S'attaquer aux tabous pour devenir écolo

On trouve parfois d'excellents articles dans des endroits inattendus. Le dernier exemple en date, c'est Je n'arrive pas à être écolo, paru dans le cahier Été de Libération, censé être "ludique". On y trouve une citation de Séverine Millet (auteur de La stratégie du colibri). L'emphase est de mon fait :

La notion de limites apparaît insupportable à nos sociétés (...). Changer de comportement est insuffisant, la crise appelle à un revirement en profondeur du système de valeurs que notre éducation, notre culture, notre histoire ont contribué à forger.

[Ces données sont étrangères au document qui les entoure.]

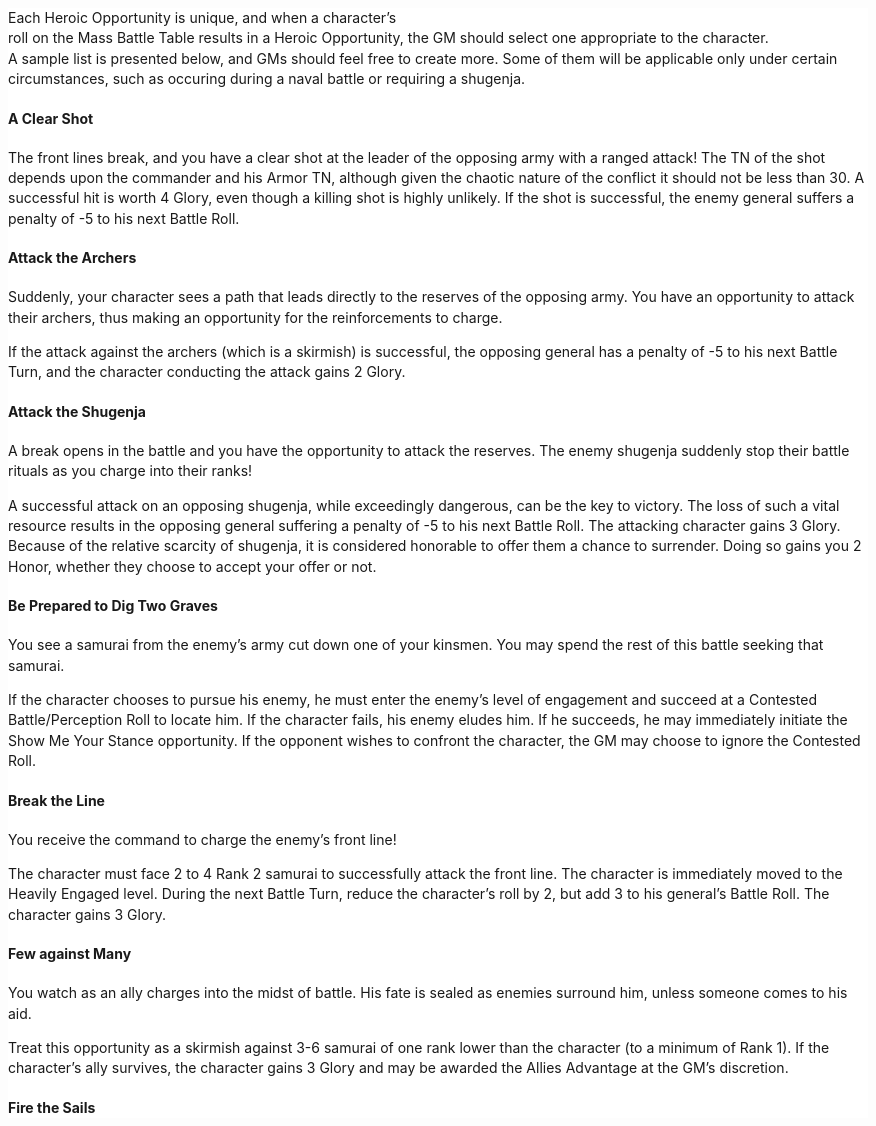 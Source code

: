 Each Heroic Opportunity is unique, and when a character’s<br>
roll on the Mass Battle Table results in a Heroic Opportunity, the GM should select one appropriate to the character.<br>
A sample list is presented below, and GMs should feel free to create more. Some of them will be applicable only under certain circumstances, such as occuring during a naval battle or requiring a shugenja.

#### A Clear Shot

The front lines break, and you have a clear shot at the leader of the opposing army with a ranged attack! The TN of the shot depends upon the commander and his Armor TN, although given the chaotic nature of the conflict it should not be less than 30. A successful hit is worth 4 Glory, even though a killing shot is highly unlikely. If the shot is successful, the enemy general suffers a penalty of -5 to his next Battle Roll.
#### Attack the Archers

Suddenly, your character sees a path that leads directly to the reserves of the opposing army. You have an opportunity to attack their archers, thus making an opportunity for the reinforcements to charge.

If the attack against the archers (which is a skirmish) is successful, the opposing general has a penalty of -5 to his next Battle Turn, and the character conducting the attack gains 2 Glory.
#### Attack the Shugenja

A break opens in the battle and you have the opportunity to attack the reserves. The enemy shugenja suddenly stop their battle rituals as you charge into their ranks!

A successful attack on an opposing shugenja, while exceedingly dangerous, can be the key to victory. The loss of such a vital resource results in the opposing general suffering a penalty of -5 to his next Battle Roll. The attacking character gains 3 Glory. Because of the relative scarcity of shugenja, it is considered honorable to offer them a chance to surrender. Doing so gains you 2 Honor, whether they choose to accept your offer or not.
#### Be Prepared to Dig Two Graves

You see a samurai from the enemy’s army cut down one of your kinsmen. You may spend the rest of this battle seeking that samurai.

If the character chooses to pursue his enemy, he must enter the enemy’s level of engagement and succeed at a Contested Battle/Perception Roll to locate him. If the character fails, his enemy eludes him. If he succeeds, he may immediately initiate the Show Me Your Stance opportunity. If the opponent wishes to confront the character, the GM may choose to ignore the Contested Roll.
#### Break the Line

You receive the command to charge the enemy’s front line!

The character must face 2 to 4 Rank 2 samurai to successfully attack the front line. The character is immediately moved to the Heavily Engaged level. During the next Battle Turn, reduce the character’s roll by 2, but add 3 to his general’s Battle Roll. The character gains 3 Glory.
#### Few against Many

You watch as an ally charges into the midst of battle. His fate is sealed as enemies surround him, unless someone comes to his aid.

Treat this opportunity as a skirmish against 3-6 samurai of one rank lower than the character (to a minimum of Rank 1). If the character’s ally survives, the character gains 3 Glory and may be awarded the Allies Advantage at the GM’s discretion.
#### Fire the Sails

Ca m'a fait plaisir de lire ces mots, ça ils résonnent avec ce que je sens depuis que je m'intéresse à l'environnement. En substance, je sens un décalage croissant entre les valeurs qui m'ont été inculquées et ce qu'il faudrait que je fasse (et que nous fassions tous) pour que la race humaine ait un avenir sur cette planète. Voici quelques notes sur les valeurs qui nous sont inculquées par nos parents, la religion, l'école, l'entreprise, la télévision et la publicité (j'oublie sûrement d'autres facteurs d'influence) :

  • Il faut manger de la viande plus souvent. C'est bon pour la santé. Sauf que la production de viande est très polluante en terme de CO2 par rapport à ce qu'elle fournit en terme de calories par rapport aux sources végétales de protéines. Mais bon, c'est pas facile d'aller à la fois contre ce qu'on nous a répété pendant toute notre enfance et contre le lobby de la filière viande...
  • Pas d'économie en bonne santé sans croissance. Là, c'est carrément un dogme économique, un truc qu'on ne peut pas remettre en cause. Et pourtant...
  • Réussir, c'est gagner beaucoup d'argent et avoir une belle voiture qu'on change souvent. Ici, c'est la combinaison du couple jalousie/orgueil d'une part et de la publicité d'autre part. Hyper puissant. Quasiment imbattable.
  • C'est important d'être bien habillé (et d'avoir des vêtements à la mode). Sur l'air de "t'es has-been, t'as les mêmes lunettes de soleil que l'année dernière !". Ca repose sur l'envie de plaire, d'avoir l'air riche, le besoin d'apparence, soutenu en bloc par l'industrie de la mode qui a tout intérêt à ce qu'on n'attende pas que les vêtements soient usés pour les changer.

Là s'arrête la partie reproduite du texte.